That crowd includes those long commodities, short the dollar versus the euro and yen and those shorting bonds.
"If the dollar is to rise, there is no need for interest rates to rise in USA, or at least less so," said Browne. "If commodities were to fall, then there is no need for rates to rise in Europe. Less pressure on the periphery."
If bond yields fall, it means the consumer benefits on both sides on the Atlantic, said Browne.
"Equities we will grind higher over the summer. Corporate earnings are robust, valuations are cheap," he said.
Amid fears over a Greek restructuring, Browne said that unless Spain gets into trouble the problem will not derail the economy.

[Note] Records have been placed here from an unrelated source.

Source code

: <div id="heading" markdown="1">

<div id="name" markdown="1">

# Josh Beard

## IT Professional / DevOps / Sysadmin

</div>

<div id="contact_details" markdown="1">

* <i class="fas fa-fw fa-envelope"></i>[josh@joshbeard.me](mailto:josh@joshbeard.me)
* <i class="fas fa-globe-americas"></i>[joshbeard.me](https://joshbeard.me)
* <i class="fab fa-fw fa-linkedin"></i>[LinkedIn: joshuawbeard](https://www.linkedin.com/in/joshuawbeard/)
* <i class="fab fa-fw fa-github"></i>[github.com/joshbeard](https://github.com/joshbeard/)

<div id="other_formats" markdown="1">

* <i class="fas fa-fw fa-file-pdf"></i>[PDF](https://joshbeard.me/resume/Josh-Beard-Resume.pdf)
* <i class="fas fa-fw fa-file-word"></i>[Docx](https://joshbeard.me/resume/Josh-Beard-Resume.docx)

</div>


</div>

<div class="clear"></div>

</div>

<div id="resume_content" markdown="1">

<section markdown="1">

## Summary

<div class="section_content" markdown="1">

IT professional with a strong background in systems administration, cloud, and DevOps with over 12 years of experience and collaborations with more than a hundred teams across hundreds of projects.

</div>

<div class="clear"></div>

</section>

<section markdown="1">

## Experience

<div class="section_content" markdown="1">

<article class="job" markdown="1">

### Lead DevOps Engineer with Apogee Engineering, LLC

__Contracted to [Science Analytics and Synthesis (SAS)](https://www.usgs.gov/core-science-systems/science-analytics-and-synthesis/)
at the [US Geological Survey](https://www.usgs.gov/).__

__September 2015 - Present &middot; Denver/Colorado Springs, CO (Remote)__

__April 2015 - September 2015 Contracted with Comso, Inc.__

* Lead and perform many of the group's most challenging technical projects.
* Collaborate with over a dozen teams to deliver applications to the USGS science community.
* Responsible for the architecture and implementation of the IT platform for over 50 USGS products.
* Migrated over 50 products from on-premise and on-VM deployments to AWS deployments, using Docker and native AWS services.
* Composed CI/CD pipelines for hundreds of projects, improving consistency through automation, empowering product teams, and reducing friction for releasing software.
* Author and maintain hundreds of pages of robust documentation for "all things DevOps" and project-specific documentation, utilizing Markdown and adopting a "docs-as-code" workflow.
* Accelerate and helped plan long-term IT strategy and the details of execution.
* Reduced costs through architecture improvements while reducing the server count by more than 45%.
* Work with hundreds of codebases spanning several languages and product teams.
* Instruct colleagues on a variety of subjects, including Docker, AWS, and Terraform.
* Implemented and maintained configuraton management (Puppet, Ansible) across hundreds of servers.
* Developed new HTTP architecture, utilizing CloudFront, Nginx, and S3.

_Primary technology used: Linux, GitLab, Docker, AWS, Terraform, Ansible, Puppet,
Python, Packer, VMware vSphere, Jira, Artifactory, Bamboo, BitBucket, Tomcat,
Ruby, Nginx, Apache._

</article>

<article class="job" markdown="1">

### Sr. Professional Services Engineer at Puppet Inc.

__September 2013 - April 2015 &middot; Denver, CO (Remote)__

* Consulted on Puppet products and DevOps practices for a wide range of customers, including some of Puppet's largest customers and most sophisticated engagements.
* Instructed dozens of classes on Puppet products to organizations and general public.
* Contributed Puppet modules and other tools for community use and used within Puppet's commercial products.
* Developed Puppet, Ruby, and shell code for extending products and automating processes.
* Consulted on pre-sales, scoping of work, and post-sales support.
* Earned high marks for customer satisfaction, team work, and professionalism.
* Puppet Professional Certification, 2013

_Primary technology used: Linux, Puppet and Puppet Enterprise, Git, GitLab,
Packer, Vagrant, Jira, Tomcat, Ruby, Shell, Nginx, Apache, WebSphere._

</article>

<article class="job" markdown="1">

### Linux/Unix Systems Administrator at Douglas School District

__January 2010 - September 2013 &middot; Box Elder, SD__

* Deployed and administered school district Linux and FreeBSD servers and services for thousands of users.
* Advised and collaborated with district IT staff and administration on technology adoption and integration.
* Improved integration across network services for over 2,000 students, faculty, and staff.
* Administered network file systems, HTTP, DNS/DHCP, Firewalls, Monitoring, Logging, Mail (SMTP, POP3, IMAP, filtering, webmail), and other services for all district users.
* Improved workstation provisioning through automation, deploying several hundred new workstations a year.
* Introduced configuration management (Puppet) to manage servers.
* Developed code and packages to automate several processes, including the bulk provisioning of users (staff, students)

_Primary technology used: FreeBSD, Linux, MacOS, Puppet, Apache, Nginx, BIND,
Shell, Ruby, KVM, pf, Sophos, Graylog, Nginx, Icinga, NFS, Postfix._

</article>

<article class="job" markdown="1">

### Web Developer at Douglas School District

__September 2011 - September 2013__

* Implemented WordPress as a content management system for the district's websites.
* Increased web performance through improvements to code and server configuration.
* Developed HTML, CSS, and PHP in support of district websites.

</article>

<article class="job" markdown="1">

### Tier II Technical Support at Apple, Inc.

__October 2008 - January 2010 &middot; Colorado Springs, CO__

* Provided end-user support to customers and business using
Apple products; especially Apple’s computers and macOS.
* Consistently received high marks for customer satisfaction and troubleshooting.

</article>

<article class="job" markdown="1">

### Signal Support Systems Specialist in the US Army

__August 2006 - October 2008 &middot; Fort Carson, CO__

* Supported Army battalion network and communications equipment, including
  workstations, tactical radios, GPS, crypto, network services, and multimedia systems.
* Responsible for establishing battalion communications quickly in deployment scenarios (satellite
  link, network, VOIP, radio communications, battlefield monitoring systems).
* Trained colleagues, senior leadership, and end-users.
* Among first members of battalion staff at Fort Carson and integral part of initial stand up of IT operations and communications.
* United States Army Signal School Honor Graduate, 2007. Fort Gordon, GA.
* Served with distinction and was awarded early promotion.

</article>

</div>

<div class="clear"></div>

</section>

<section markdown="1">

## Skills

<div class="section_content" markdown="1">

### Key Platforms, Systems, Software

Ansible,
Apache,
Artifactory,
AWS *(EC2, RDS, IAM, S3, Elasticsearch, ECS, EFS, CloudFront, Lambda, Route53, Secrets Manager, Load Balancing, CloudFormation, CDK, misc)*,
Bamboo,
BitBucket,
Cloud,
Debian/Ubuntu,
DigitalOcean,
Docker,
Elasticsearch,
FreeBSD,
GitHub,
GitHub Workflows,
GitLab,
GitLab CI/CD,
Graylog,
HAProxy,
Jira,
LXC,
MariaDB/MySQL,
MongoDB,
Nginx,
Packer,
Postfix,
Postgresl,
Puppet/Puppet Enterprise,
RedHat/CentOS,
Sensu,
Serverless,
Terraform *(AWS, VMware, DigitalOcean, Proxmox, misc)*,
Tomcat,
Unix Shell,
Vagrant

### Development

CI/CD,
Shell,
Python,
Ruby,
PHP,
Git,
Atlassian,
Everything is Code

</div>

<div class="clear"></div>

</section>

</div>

"The PIGS (Portugal, Ireland, Greece and Spain as the troubled euro countries were dubbed by investors) are too small to cause any real damage," he said. "Europe was always going to end up writing a check for Greece, it's just a case of how it's done. The cost for Greece will be a major asset sale, big European controls and lower wages."
Germany, in Browne's view, will grow over three percent this year, in no small part due to exports to the rest of the euro zone.
"If last week wasn't the end of the inflation story, and inflation acts as a tax on consumers, then it will come soon," said Browne. "Watch out for firms that the market thinks have pricing power but don't...UK food retail would be a classic."
"Remember to be a bull is the least comfortable place to be, least consensus position out there," he said. "So it must be right. We are 70 percent long and have been buying."